Using the word "submit" as the filter, copy each matching line from the records.

====== Given entries ======

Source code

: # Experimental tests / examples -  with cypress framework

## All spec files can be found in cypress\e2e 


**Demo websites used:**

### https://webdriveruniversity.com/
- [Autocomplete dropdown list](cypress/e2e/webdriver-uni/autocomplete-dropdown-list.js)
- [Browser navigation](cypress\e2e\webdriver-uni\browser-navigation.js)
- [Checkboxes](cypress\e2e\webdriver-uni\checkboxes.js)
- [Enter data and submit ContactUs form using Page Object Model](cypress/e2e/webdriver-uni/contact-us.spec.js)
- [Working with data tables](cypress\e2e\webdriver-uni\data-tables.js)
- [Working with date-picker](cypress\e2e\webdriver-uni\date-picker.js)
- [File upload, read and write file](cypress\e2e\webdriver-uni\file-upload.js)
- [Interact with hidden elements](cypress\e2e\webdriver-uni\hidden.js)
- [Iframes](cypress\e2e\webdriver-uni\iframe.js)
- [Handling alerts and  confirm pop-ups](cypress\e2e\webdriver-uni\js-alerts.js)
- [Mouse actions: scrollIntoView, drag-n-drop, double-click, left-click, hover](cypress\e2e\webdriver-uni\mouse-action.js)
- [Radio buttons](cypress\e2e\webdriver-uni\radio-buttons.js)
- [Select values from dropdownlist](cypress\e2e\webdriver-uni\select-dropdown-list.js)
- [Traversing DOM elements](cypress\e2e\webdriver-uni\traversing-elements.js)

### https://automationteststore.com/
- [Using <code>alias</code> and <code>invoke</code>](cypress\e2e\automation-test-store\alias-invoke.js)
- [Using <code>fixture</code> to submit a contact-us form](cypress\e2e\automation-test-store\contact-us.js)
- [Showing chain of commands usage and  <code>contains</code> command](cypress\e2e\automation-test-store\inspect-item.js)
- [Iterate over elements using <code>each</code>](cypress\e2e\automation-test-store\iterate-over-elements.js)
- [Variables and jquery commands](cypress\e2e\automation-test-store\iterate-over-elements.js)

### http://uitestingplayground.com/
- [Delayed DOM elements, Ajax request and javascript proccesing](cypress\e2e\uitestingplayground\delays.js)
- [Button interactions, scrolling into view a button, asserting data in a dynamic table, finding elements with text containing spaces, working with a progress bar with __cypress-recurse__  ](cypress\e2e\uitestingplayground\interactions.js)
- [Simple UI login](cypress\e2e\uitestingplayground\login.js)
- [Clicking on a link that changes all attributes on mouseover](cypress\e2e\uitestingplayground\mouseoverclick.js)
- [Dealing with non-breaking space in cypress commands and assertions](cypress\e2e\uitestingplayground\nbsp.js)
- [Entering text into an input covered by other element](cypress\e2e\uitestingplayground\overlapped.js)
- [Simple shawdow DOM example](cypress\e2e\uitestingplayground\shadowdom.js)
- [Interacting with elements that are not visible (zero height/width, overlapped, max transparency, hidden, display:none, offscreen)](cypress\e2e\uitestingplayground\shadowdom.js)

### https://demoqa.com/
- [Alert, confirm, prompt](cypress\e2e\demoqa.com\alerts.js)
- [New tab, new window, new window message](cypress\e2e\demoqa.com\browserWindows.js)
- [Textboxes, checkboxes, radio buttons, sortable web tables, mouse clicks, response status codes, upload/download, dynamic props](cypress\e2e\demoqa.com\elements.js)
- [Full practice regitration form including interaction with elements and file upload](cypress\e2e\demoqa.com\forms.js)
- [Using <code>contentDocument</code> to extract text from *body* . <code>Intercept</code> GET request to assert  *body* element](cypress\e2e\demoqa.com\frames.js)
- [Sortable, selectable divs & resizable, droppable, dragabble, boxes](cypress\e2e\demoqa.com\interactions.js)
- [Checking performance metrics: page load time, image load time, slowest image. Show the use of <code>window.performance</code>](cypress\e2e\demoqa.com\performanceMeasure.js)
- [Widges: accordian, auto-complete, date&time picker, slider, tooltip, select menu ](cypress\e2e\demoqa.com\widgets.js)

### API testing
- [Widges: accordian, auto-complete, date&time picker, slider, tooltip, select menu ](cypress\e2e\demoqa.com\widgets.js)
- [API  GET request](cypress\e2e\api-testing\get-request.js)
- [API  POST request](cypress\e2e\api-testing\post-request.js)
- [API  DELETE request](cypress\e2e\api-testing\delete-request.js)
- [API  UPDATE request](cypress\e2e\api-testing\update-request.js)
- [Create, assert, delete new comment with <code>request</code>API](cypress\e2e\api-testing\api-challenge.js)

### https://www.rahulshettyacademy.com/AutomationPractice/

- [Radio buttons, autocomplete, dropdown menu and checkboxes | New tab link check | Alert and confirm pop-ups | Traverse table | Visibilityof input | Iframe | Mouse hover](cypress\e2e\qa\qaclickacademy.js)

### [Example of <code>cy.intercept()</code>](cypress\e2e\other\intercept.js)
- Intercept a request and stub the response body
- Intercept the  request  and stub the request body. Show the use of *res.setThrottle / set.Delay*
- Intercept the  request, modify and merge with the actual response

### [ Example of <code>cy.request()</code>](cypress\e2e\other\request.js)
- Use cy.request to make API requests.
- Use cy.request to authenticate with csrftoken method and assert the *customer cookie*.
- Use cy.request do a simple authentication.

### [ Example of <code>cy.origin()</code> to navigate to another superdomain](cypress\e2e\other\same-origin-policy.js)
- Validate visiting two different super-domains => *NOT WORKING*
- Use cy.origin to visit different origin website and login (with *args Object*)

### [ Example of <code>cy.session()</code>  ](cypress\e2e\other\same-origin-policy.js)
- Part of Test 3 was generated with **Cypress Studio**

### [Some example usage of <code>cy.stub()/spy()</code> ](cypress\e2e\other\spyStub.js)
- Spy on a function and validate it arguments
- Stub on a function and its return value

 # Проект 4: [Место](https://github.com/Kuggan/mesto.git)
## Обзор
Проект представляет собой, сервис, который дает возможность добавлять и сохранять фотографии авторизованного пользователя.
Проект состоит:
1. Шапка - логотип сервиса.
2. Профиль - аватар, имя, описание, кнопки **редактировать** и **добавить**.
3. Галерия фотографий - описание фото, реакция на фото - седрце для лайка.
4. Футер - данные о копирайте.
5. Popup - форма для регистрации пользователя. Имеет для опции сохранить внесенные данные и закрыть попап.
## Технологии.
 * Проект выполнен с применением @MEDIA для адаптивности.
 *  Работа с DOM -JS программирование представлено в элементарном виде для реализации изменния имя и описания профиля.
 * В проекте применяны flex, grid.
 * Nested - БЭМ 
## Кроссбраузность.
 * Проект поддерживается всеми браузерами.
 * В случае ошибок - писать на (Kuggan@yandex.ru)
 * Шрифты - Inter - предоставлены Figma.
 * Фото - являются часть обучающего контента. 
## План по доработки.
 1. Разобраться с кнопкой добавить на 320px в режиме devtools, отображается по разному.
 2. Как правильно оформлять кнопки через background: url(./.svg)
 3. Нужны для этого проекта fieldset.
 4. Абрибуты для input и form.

======

Task response:
- [Enter data and submit ContactUs form using Page Object Model](cypress/e2e/webdriver-uni/contact-us.spec.js)
- [Using <code>fixture</code> to submit a contact-us form](cypress\e2e\automation-test-store\contact-us.js)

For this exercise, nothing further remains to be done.